Dezeen Magazine

Asda supermarket launches 3D printing service

Asda supermarket launches 3D printing service

News: Asda is to become the first UK supermarket to offer an in-store 3D scanning and 3D printing service, allowing customers to capture and print scale models of their possessions or even themselves.

From Tuesday, customers at one Asda store in York will be able to have anything up to the size of a car scanned and reproduced as a 20-centimetre model, though the brand expects people will mostly order figurines of themselves.

The scanning process will take two minutes, using a hand-held scanner, then the digital files will be sent away to be printed ready for collection one week later. Prices will start from £40 and the models will be available in white, bronze or painted in full colour.

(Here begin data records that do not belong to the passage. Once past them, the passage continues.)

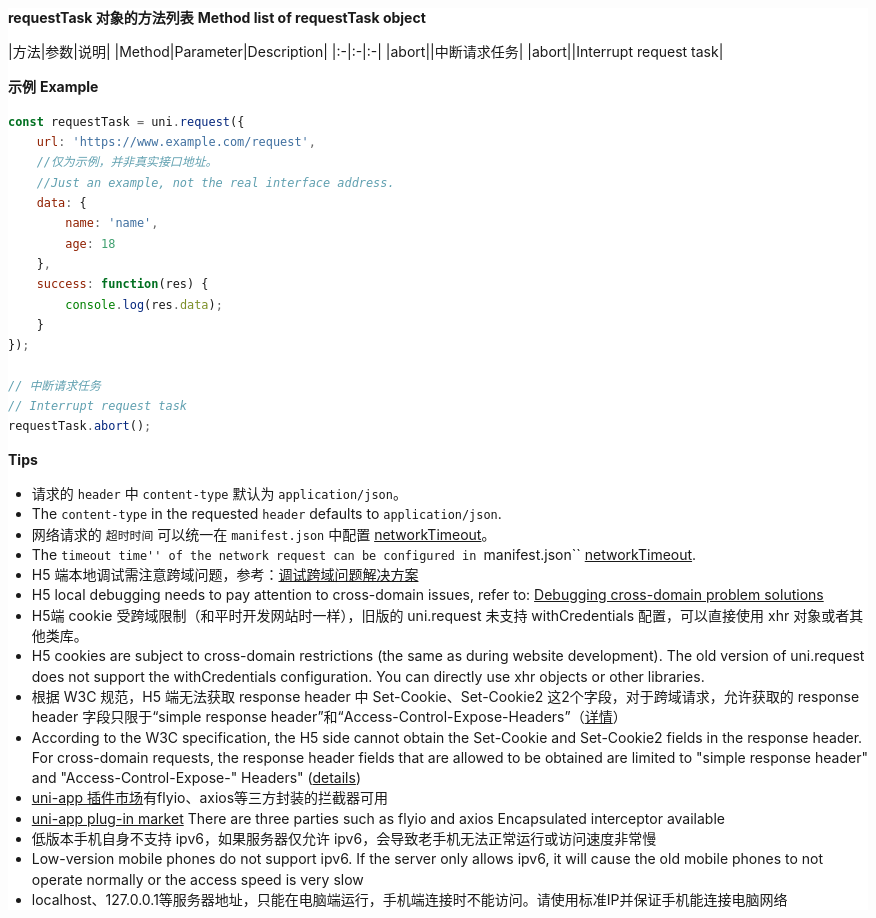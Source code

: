 **requestTask 对象的方法列表**
**Method list of requestTask object**

|方法|参数|说明|
|Method|Parameter|Description|
|:-|:-|:-|
|abort||中断请求任务|
|abort||Interrupt request task|

**示例**
**Example**

```javascript
const requestTask = uni.request({
	url: 'https://www.example.com/request', 
	//仅为示例，并非真实接口地址。
	//Just an example, not the real interface address.
	data: {
        name: 'name',
        age: 18
	},
	success: function(res) {
		console.log(res.data);
	}
});

// 中断请求任务
// Interrupt request task
requestTask.abort();
```

**Tips**

- 请求的 ``header`` 中 ``content-type`` 默认为 ``application/json``。
- The ``content-type`` in the requested ``header`` defaults to ``application/json``.
- 网络请求的 ``超时时间`` 可以统一在 ``manifest.json`` 中配置 [networkTimeout](/collocation/manifest?id=networktimeout)。
- The ``timeout time'' of the network request can be configured in ``manifest.json`` [networkTimeout](/collocation/manifest?id=networktimeout).
- H5 端本地调试需注意跨域问题，参考：[调试跨域问题解决方案](https://ask.dcloud.net.cn/article/35267)
- H5 local debugging needs to pay attention to cross-domain issues, refer to: [Debugging cross-domain problem solutions](https://ask.dcloud.net.cn/article/35267)
- H5端 cookie 受跨域限制（和平时开发网站时一样），旧版的 uni.request 未支持 withCredentials 配置，可以直接使用 xhr 对象或者其他类库。
- H5 cookies are subject to cross-domain restrictions (the same as during website development). The old version of uni.request does not support the withCredentials configuration. You can directly use xhr objects or other libraries.
- 根据 W3C 规范，H5 端无法获取 response header 中 Set-Cookie、Set-Cookie2 这2个字段，对于跨域请求，允许获取的 response header 字段只限于“simple response header”和“Access-Control-Expose-Headers”（[详情](https://www.w3.org/TR/cors/#access-control-allow-credentials-response-header)）
- According to the W3C specification, the H5 side cannot obtain the Set-Cookie and Set-Cookie2 fields in the response header. For cross-domain requests, the response header fields that are allowed to be obtained are limited to "simple response header" and "Access-Control-Expose-" Headers" ([details](https://www.w3.org/TR/cors/#access-control-allow-credentials-response-header))
- [uni-app 插件市场](https://ext.dcloud.net.cn/search?q=%E6%8B%A6%E6%88%AA%E5%99%A8)有flyio、axios等三方封装的拦截器可用
- [uni-app plug-in market](https://ext.dcloud.net.cn/search?q=%E6%8B%A6%E6%88%AA%E5%99%A8) There are three parties such as flyio and axios Encapsulated interceptor available
- 低版本手机自身不支持 ipv6，如果服务器仅允许 ipv6，会导致老手机无法正常运行或访问速度非常慢
- Low-version mobile phones do not support ipv6. If the server only allows ipv6, it will cause the old mobile phones to not operate normally or the access speed is very slow
- localhost、127.0.0.1等服务器地址，只能在电脑端运行，手机端连接时不能访问。请使用标准IP并保证手机能连接电脑网络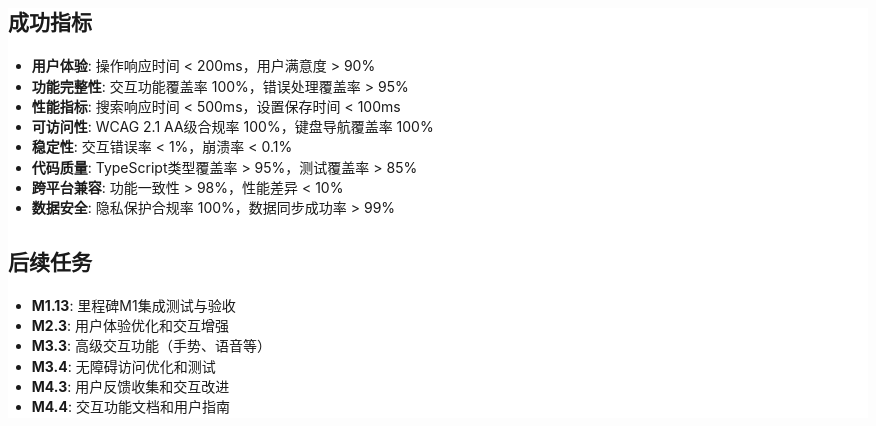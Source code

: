 ## 成功指标

- **用户体验**: 操作响应时间 < 200ms，用户满意度 > 90%
- **功能完整性**: 交互功能覆盖率 100%，错误处理覆盖率 > 95%
- **性能指标**: 搜索响应时间 < 500ms，设置保存时间 < 100ms
- **可访问性**: WCAG 2.1 AA级合规率 100%，键盘导航覆盖率 100%
- **稳定性**: 交互错误率 < 1%，崩溃率 < 0.1%
- **代码质量**: TypeScript类型覆盖率 > 95%，测试覆盖率 > 85%
- **跨平台兼容**: 功能一致性 > 98%，性能差异 < 10%
- **数据安全**: 隐私保护合规率 100%，数据同步成功率 > 99%

## 后续任务

- **M1.13**: 里程碑M1集成测试与验收
- **M2.3**: 用户体验优化和交互增强
- **M3.3**: 高级交互功能（手势、语音等）
- **M3.4**: 无障碍访问优化和测试
- **M4.3**: 用户反馈收集和交互改进
- **M4.4**: 交互功能文档和用户指南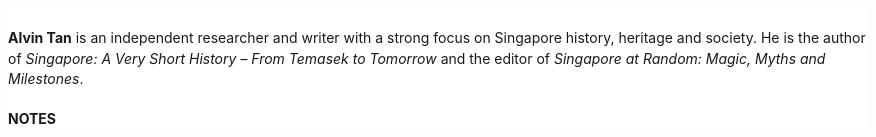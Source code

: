 
<div style="background-color: white;">
<br/>
<b>Alvin Tan</b>  is an independent researcher and writer with a strong focus on Singapore history, heritage and society. He is the author of <i>Singapore: A Very Short History – From Temasek to Tomorrow</i> and the editor of <i>Singapore at Random: Magic, Myths and Milestones</i>.</div>

#### **NOTES**

[^1]: Melody Zaccheus and Adrian Lim, “[Treasures Hidden Under Layers of Paint](http://eresources.nlb.gov.sg/newspapers/Digitised/Article/straitstimes20170730-1.2.12.7),” *Straits Times*, 30 July 2017, 14. (From NewspaperSG)

[^2]: Saint Joseph’s Church, *Restoring Saint Joseph’s Church: Bringing Life and Colour to a National Treasure* (Singapore: Saint Joseph’s Church, undated), 44. (Not available in NLB’s holdings)

[^3]: Members of the Society of Jesus – a religious order of the Catholic church headquartered in France – use the letters SJ after their personal names. This is an abbreviation of their Congregation’s name. The members of this order are called Jesuits.


[^4]: Monsignor Philip Heng, SJ, interview, 17 July 2021. 

[^5]: Zaccheus and Lim, “[Treasures Hidden Under Layers of Paint](http://eresources.nlb.gov.sg/newspapers/Digitised/Article/straitstimes20170730-1.2.12.7).”

[^6]: Luis Dourdil (1914–89) was a 20th-century Portuguese artist. A self-taught man, he created several notable wall paintings and murals. See “Luis Dourdil,” Prabook, accessed 16 July 2021, https://prabook.com/web/luis.dourdil/3742719. 

[^7]: Filipa Machado, interview, 26 February 2021; Filipa Machado, email , 22 July 2021.

[^8]: “Saint Francis Xavier,” Jesuits, accessed 15 June 2021, https://www.jesuits.global/saint-blessed/saint-francis-xavier/.

[^9]: Filipa Machado, email, 22 July 2021.

[^10]: Filipa Machado, interview, 26 February 2021.

[^11]: Filipa Machado, interview, 26 February 2021.

[^12]: Filipa Machado, interview, 26 February 2021; Filipa Machado, email, 22 July 2021.

[^13]: Reverend Father Joe Lopez Carpio, email, 30 July 2021.

[^14]: St John of Damascus wrote: “For the invisible things of God since the creation of the world are made visible through images.” See “Medieval Sourcebook: John of Damascus, in Defense of Icons c. 730,” Fordham University, accessed 18 August 2021, https://sourcebooks.fordham.edu/source/johndam-icons.asp.
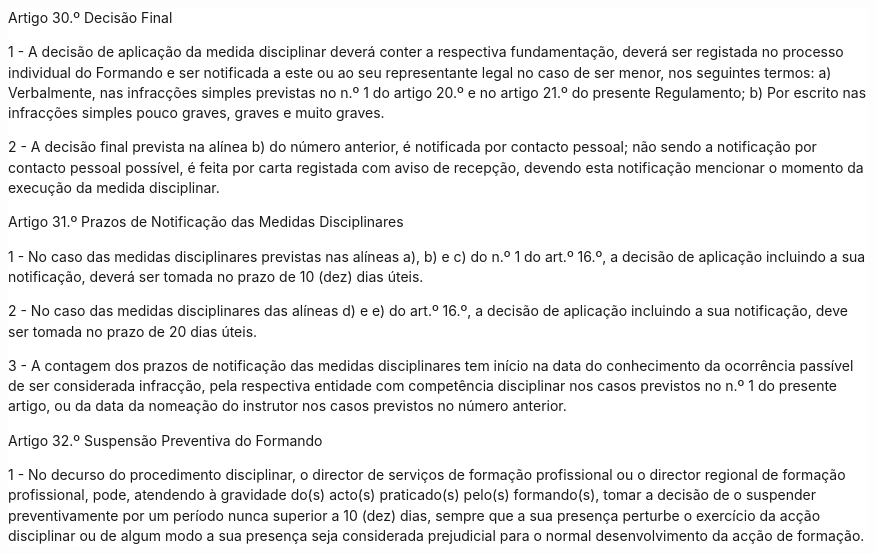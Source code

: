 Artigo 30.º
Decisão Final


1 - A decisão de aplicação da medida disciplinar deverá
conter a respectiva fundamentação, deverá ser
registada no processo individual do Formando e ser
notificada a este ou ao seu representante legal no
caso de ser menor, nos seguintes termos:
a) Verbalmente, nas infracções simples previstas no n.º 1 do artigo 20.º e no artigo 21.º do
presente Regulamento;
b) Por escrito nas infracções simples pouco
graves, graves e muito graves.


2 - A decisão final prevista na alínea b) do número
anterior, é notificada por contacto pessoal; não sendo
a notificação por contacto pessoal possível, é feita
por carta registada com aviso de recepção, devendo
esta notificação mencionar o momento da execução
da medida disciplinar.


Artigo 31.º
Prazos de Notificação das Medidas Disciplinares


1 - No caso das medidas disciplinares previstas nas
alíneas a), b) e c) do n.º 1 do art.º 16.º, a decisão de
aplicação incluindo a sua notificação, deverá ser
tomada no prazo de 10 (dez) dias úteis.


2 - No caso das medidas disciplinares das alíneas d) e e)
do art.º 16.º, a decisão de aplicação incluindo a sua
notificação, deve ser tomada no prazo de 20 dias
úteis.


3 - A contagem dos prazos de notificação das medidas
disciplinares tem início na data do conhecimento da
ocorrência passível de ser considerada infracção,
pela respectiva entidade com competência disciplinar nos casos previstos no n.º 1 do presente artigo,
ou da data da nomeação do instrutor nos casos
previstos no número anterior.


Artigo 32.º
Suspensão Preventiva do Formando


1 - No decurso do procedimento disciplinar, o director
de serviços de formação profissional ou o director
regional de formação profissional, pode, atendendo à
gravidade do(s) acto(s) praticado(s) pelo(s)
formando(s), tomar a decisão de o suspender
preventivamente por um período nunca superior a
10 (dez) dias, sempre que a sua presença perturbe o
exercício da acção disciplinar ou de algum modo a
sua presença seja considerada prejudicial para o
normal desenvolvimento da acção de formação.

The service will be trialled at the York store of the Walmart subsidiary.

Printing and packaging firm The UPS Store became the first mainstream American retailer to offer in-store 3D printing in August.

Meanwhile Microsoft has partnered with MakerBot and office-supplies chain Staples has teamed up with 3D Systems to sell desktop 3D printers for the consumer market on their shop floors.

Japanese creative agency Party set up a 3D-printing photo booth in Tokyo last year and MakerBot introduced a photo booth to print 3D models of customers' faces at its New York store last November.

We had the Dezeen team scanned and 3D-printed as part of our Print Shift magazine all about additive manufacturing earlier this year.